Earlier this year the International Energy Agency (IEA) produced the world’s first comprehensive energy roadmap showing that offshore wind can play a key role in reaching net zero and at the same time create millions of jobs, stimulating economic growth.
Ambitious targets were also introduced, with the IEA announcing that offshore wind should be installed at a rate of 80GW per year by 2030. Today, the total installed capacity of offshore wind globally is 30GW. That means that nine years from now, we need to have installed nearly three times as much offshore wind as we have today.
Offshore wind around Europe is booming, but if we are to meet these targets our industry must look beyond the North Sea and take on the challenge of developing sites in much trickier waters. Enabling technologies are key – we must ensure that we are innovating new technology that allows us to build lighter, more adaptable, cost effective and efficient structures.
We need to scale up…but more efficiently
It is possible for our industry to look straight towards developing more renewable technology to meet these goals, but by doing so, it misses the opportunity to consider enabling technologies which would allow the transition to happen faster.
If we want to scale up, instead of only looking at how many assets we can develop, we should also be questioning how we can most efficiently design the structures to reduce the amount of time and materials required to do so – and that requires enabling technology.
New environments call for new ideas
With offshore wind reaching into new markets across the world, the associated costs are expected to continue to fall, which will allow for greater development and subsequent production of energy.

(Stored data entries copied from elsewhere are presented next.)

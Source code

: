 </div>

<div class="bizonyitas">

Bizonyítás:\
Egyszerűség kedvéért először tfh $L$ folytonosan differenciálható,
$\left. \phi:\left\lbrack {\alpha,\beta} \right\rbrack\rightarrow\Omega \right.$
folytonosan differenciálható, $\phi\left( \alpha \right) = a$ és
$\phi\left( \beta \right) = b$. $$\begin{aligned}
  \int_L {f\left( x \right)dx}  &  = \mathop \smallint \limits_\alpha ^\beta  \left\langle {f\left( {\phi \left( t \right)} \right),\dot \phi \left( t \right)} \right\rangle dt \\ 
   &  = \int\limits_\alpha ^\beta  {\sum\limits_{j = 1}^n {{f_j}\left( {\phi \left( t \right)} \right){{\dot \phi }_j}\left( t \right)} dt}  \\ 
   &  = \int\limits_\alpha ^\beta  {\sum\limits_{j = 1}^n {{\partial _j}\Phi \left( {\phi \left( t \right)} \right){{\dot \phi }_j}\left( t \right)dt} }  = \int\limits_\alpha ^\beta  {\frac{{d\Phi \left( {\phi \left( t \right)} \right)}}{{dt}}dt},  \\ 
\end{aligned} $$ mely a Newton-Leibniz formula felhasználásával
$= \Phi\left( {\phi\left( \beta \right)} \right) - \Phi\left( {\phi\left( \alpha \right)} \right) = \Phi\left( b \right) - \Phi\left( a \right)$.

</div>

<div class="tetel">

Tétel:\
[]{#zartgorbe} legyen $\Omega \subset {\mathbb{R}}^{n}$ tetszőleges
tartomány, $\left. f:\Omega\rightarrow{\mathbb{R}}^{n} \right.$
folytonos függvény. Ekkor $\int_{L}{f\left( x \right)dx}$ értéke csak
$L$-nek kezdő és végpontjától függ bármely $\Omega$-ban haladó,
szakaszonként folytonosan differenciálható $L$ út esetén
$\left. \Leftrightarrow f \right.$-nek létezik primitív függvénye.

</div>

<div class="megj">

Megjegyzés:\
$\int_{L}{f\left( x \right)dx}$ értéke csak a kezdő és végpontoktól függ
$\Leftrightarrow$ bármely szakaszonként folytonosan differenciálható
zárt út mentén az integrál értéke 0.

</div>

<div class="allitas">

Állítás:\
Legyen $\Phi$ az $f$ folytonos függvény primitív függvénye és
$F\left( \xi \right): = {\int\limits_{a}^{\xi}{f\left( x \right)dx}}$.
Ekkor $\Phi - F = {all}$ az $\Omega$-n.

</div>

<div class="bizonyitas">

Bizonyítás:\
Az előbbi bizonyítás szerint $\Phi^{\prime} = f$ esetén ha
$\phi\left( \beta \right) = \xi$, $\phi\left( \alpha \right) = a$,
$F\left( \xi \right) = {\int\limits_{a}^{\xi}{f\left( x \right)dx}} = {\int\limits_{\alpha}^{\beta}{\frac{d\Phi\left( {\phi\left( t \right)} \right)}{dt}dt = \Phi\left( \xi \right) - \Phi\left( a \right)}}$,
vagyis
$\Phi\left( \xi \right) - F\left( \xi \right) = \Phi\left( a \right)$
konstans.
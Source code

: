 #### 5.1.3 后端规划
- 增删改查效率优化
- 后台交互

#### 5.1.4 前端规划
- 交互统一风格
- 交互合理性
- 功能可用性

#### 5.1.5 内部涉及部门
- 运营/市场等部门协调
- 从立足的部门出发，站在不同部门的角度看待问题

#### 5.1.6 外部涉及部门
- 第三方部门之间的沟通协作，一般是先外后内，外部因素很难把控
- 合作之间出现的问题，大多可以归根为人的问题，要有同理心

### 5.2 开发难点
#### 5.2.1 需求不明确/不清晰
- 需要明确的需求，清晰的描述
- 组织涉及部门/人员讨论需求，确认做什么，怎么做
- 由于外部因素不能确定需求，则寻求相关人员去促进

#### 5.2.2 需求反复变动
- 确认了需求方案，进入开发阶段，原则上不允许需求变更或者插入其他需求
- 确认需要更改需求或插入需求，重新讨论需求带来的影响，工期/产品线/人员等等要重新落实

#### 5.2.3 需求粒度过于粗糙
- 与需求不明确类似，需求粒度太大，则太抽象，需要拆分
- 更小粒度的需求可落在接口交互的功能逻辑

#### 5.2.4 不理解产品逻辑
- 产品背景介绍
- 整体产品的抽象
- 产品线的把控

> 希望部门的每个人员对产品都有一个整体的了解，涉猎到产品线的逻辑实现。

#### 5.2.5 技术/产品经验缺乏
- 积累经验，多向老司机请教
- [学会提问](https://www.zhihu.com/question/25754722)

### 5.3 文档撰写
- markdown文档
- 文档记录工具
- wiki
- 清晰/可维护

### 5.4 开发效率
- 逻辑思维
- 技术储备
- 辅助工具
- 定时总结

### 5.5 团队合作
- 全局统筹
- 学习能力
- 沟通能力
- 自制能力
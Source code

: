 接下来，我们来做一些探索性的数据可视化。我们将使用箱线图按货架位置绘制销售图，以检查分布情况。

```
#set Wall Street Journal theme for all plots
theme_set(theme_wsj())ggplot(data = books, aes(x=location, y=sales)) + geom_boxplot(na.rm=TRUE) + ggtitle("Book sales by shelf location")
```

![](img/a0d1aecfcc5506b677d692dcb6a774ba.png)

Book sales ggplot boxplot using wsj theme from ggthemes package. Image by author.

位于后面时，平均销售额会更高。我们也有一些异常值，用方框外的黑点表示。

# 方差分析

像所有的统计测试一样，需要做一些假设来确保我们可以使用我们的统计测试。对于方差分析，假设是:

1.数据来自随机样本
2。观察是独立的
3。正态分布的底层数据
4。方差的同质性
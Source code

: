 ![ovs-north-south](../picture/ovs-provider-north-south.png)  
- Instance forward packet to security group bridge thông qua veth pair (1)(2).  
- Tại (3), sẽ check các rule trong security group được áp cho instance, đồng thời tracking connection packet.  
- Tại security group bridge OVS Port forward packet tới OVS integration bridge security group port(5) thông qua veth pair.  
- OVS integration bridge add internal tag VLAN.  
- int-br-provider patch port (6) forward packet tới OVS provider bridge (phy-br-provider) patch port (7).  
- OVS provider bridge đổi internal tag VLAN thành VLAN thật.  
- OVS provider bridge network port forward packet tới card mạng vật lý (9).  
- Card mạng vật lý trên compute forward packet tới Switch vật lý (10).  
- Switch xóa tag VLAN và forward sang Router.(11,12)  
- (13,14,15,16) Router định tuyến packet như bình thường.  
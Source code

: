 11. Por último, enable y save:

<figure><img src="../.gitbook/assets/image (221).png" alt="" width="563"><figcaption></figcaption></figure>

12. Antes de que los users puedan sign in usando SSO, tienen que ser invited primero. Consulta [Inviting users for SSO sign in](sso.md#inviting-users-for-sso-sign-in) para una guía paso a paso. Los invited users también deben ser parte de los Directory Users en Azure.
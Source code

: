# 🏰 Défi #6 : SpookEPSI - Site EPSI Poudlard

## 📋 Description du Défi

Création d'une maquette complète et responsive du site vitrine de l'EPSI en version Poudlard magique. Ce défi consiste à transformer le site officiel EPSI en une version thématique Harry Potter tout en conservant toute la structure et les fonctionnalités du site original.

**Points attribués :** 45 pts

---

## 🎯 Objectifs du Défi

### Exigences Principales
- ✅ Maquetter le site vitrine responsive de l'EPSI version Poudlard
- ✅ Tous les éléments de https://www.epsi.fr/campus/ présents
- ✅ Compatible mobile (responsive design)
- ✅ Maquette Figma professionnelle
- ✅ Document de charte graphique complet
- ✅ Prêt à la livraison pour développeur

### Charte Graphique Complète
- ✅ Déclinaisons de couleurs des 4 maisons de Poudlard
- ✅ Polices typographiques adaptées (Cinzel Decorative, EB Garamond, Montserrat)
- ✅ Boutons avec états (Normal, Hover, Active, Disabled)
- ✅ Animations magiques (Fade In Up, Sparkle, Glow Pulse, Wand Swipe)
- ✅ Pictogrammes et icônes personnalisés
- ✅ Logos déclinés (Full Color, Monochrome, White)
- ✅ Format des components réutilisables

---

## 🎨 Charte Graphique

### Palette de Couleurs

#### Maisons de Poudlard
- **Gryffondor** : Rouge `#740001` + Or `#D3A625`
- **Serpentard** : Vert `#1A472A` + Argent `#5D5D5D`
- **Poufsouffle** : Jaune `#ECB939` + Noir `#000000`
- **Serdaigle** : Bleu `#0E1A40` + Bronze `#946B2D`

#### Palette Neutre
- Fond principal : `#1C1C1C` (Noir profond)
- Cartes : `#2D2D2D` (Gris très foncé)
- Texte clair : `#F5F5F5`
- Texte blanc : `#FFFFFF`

In the not-too-distant future, we will need to deploy offshore wind in areas with new challenging conditions, from typhoons and seismic areas in East Asia, to deep and hurricane conditions in the Gulf of Mexico. New codes and standards will also need to be navigated, as well as producing turbines that are capable of withstanding these new environments and operating at their most efficient.
Innovation must lead the way
The IEA estimates that 50% of the technology needed for net-zero is not yet deployed. However, the offshore wind industry has become complacent with growth, and the barriers to innovation have never been higher. We need bolder, more nimble investors and technology pioneers to drive the innovation required, and focus on innovations that can bring speed and efficiency to the industry.
There is extensive technology across the industry which can accelerate deployment, decrease risk and build investor confidence. From Vertical axis, to 3D printing of turbines as shown by the US Department of Energy’s Wind Energy Technologies Office and Advanced Manufacturing Office, and robots for blade inspection like the BladeBug, innovation is all around. By simulating wind farms before they are built, developers can look at the exact current condition, giving investors assurance that their assets are performing as expected. Simulation also allows continual monitoring of the health of assets to keep them performing at their highest point.
Akselos’ digital twin technology is allowing the world’s largest renewable structures to be simulated and designed more efficiently by using a combination of AI and traditional physics-based approaches to computational modelling. Akselos and Lamprell recently proved that use of this predictive digital twin technology can reduce the steel weight and associated costs of offshore wind jacket foundations by up to 30%.
With enabling technology such as this within our grasp, we should be opening up the conversation with industry and government to consider how we use data and modelling to increase the efficiency of the structures we develop. With COP and the WEF Sustainable Impact Development Summit in the next few months, now is the time to open up this conversation and continue the dialogue to create meaningful change and reach net-zero targets as soon as possible.